Moretto (2001) destaca que o analista não surge para substituir e/ou tratar dos déficits e limitações encontrados no âmbito médico. Tal argumento alude ao que a própria teoria freudiana já apontava desde o início, ou seja, que a Psicanálise não foi criada em nenhum momento para substituir a Psiquiatria, até porque, os métodos de investigação e tratamento de ambas são essenciais à compreensão do indivíduo e uma não contradiz ou se opõe à outra.

Freud (1917) já dizia que o maior problema dos profissionais do campo da saúde mental seria uma preocupação ínfima com o que está sendo dito pelo paciente quando ele conta a respeito de seus sintomas e de seus problemas.
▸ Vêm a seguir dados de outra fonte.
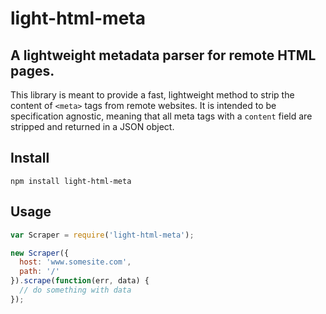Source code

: light-html-meta
===============================================================================
A lightweight metadata parser for remote HTML pages.
-------------------------------------------------------------------------------
This library is meant to provide a fast, lightweight method to strip the 
content of `<meta>` tags from remote websites. It is intended to be 
specification agnostic, meaning that all meta tags with a `content` field are 
stripped and returned in a JSON object.

Install
-------------------------------------------------------------------------------
```
npm install light-html-meta
```

Usage
-------------------------------------------------------------------------------
```javascript
var Scraper = require('light-html-meta');

new Scraper({
  host: 'www.somesite.com',
  path: '/'
}).scrape(function(err, data) {
  // do something with data
});
```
Decorrendo daí as sugestões de Lévine & Touboul (2002): “um bom médico deve explorar os recursos do seu próprio corpo, seus sentidos para examinar o paciente, tornando a arte médica uma espécie de "combate" entre o paciente e o médico” (p.12η). Ao que tudo indica, os especialistas, hoje, preocupam-se muito mais em coletar e anotar informações para constar no prontuário e medicar os seus pacientes do que apreender o que está sendo dito por eles. Para Freud (1917), frente a um sujeito com adoecimento de origem tão complexa, anotar os dados, geralmente, é o menos importante.

Berlinck (1997) acrescenta que os profissionais, hoje, se percebem pouco preparados para assistir a estes pacientes e recorrem aos manuais psiquiátricos como forma de aplacar parte de sua angústia e fundamentar as hipóteses do que observam na clínica. Crítica semelhante encontra-se nas formulações de Didi-Huberman (1982/2012) que nomeou um dos capítulos de sua obra L’invention de l’hystérie, como “A autópsia antecipada do sintoma”.
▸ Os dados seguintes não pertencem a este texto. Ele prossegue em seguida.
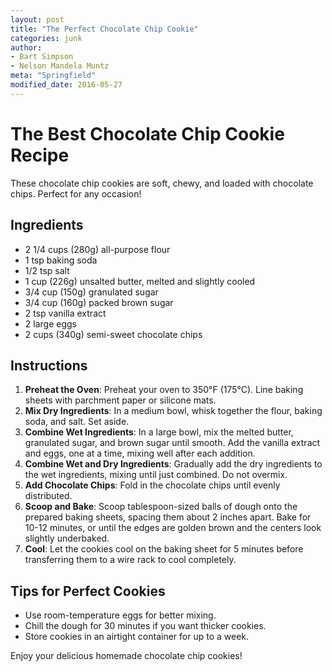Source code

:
 ```yaml
---
layout: post
title: "The Perfect Chocolate Chip Cookie"
categories: junk
author:
- Bart Simpson
- Nelson Mandela Muntz
meta: "Springfield"
modified_date: 2016-05-27
---
```


# The Best Chocolate Chip Cookie Recipe

These chocolate chip cookies are soft, chewy, and loaded with chocolate chips. Perfect for any occasion!

## Ingredients

- 2 1/4 cups (280g) all-purpose flour
- 1 tsp baking soda
- 1/2 tsp salt
- 1 cup (226g) unsalted butter, melted and slightly cooled
- 3/4 cup (150g) granulated sugar
- 3/4 cup (160g) packed brown sugar
- 2 tsp vanilla extract
- 2 large eggs
- 2 cups (340g) semi-sweet chocolate chips

## Instructions

1. **Preheat the Oven**: Preheat your oven to 350°F (175°C). Line baking sheets with parchment paper or silicone mats.
2. **Mix Dry Ingredients**: In a medium bowl, whisk together the flour, baking soda, and salt. Set aside.
3. **Combine Wet Ingredients**: In a large bowl, mix the melted butter, granulated sugar, and brown sugar until smooth. Add the vanilla extract and eggs, one at a time, mixing well after each addition.
4. **Combine Wet and Dry Ingredients**: Gradually add the dry ingredients to the wet ingredients, mixing until just combined. Do not overmix.
5. **Add Chocolate Chips**: Fold in the chocolate chips until evenly distributed.
6. **Scoop and Bake**: Scoop tablespoon-sized balls of dough onto the prepared baking sheets, spacing them about 2 inches apart. Bake for 10-12 minutes, or until the edges are golden brown and the centers look slightly underbaked.
7. **Cool**: Let the cookies cool on the baking sheet for 5 minutes before transferring them to a wire rack to cool completely.

## Tips for Perfect Cookies

- Use room-temperature eggs for better mixing.
- Chill the dough for 30 minutes if you want thicker cookies.
- Store cookies in an airtight container for up to a week.

Enjoy your delicious homemade chocolate chip cookies!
Este tipo de atitude parece comum nos dias de hoje em consultórios médicos e em atendimentos ambulatoriais nos quais, infelizmente, antes mesmo dos profissionais saberem em que consiste o mal estar do paciente, este já recebe uma série de exames e prescrições para medicar suas angústias.

A título de ilustração para que se compreenda um pouco o uso atual que tem sido feito dos manuais, principalmente do DSM, de acordo com alguns autores, destaca-se:

(...) se o DSM permitiu um grande avanço no reconhecimento da psiquiatria como especialidade médica de pleno direito, seu procedimento comportava dialeticamente o gérmen de sua contradição.
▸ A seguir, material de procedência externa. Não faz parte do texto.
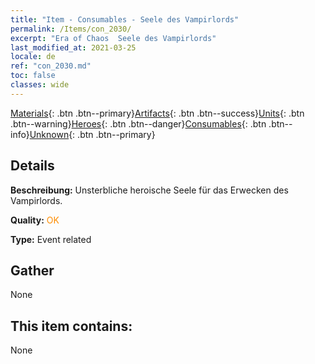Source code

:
 ```yaml
---
title: "Item - Consumables - Seele des Vampirlords"
permalink: /Items/con_2030/
excerpt: "Era of Chaos  Seele des Vampirlords"
last_modified_at: 2021-03-25
locale: de
ref: "con_2030.md"
toc: false
classes: wide
---
```

 [Materials](/de/Items/){: .btn .btn--primary}[Artifacts](/de/Items/Artifacts/){: .btn .btn--success}[Units](/de/Items/Units/){: .btn .btn--warning}[Heroes](/de/Items/Heroes/){: .btn .btn--danger}[Consumables](/de/Items/Consumables/){: .btn .btn--info}[Unknown](/de/Items/Unknown/){: .btn .btn--primary}

## Details
 **Beschreibung:** Unsterbliche heroische Seele für das Erwecken des Vampirlords.

 **Quality:** <span style="color: #FF8C00">OK</span>

 **Type:** Event related

## Gather

  None

## This item contains:

  None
Correlativamente, o uso maciço do DSM, como referente central para a prática psiquiátrica contemporânea, acabou por produzir um grave efeito colateral não-imanente ao manual, mas aparentemente incontornável: o empobrecimento radical da clínica psiquiátrica em favor de uma prática centrada no estabelecimento do diagnóstico formalizado pelo DSM (ou por algum outro sistema que obedece a princípios semelhantes, como a Classificação Internacional de Doenças, da OMS). Do diagnóstico, decorre um procedimento técnico, em geral de tipo medicamentoso, com marcado esvaziamento da importância atribuída à relação psiquiatra-paciente, à escuta da palavra singular do sujeito e à dimensão de experiência humana fundamental do sofrimento, da angústia, da loucura e da exclusão, reduzidos, assim, a questões técnicas e a efeitos periféricos de determinações biológicas absolutas (Pereira, 2013, p.40).

É evidente que as pesquisas auxiliam no tratamento e na compreensão dos transtornos mentais, no entanto, na medida em que as investigações aumentam e iniciam-se esforços de quantificar o fenômeno e o mal-estar, os profissionais parecem ficar cada vez menos dispostos a escutarem os pacientes e consequentemente isto produz um empobrecimento da escuta clínica. Tal como já mencionado, para o autor, não se trata de criticar os instrumentos ou o tipo de proposta, mas colocar em pauta uma reflexão acerca do uso que os profissionais do campo da saúde mental fazem com os dispositivos atuais. O que leva a pensar também nas características da formação que se oferece a estes especialistas.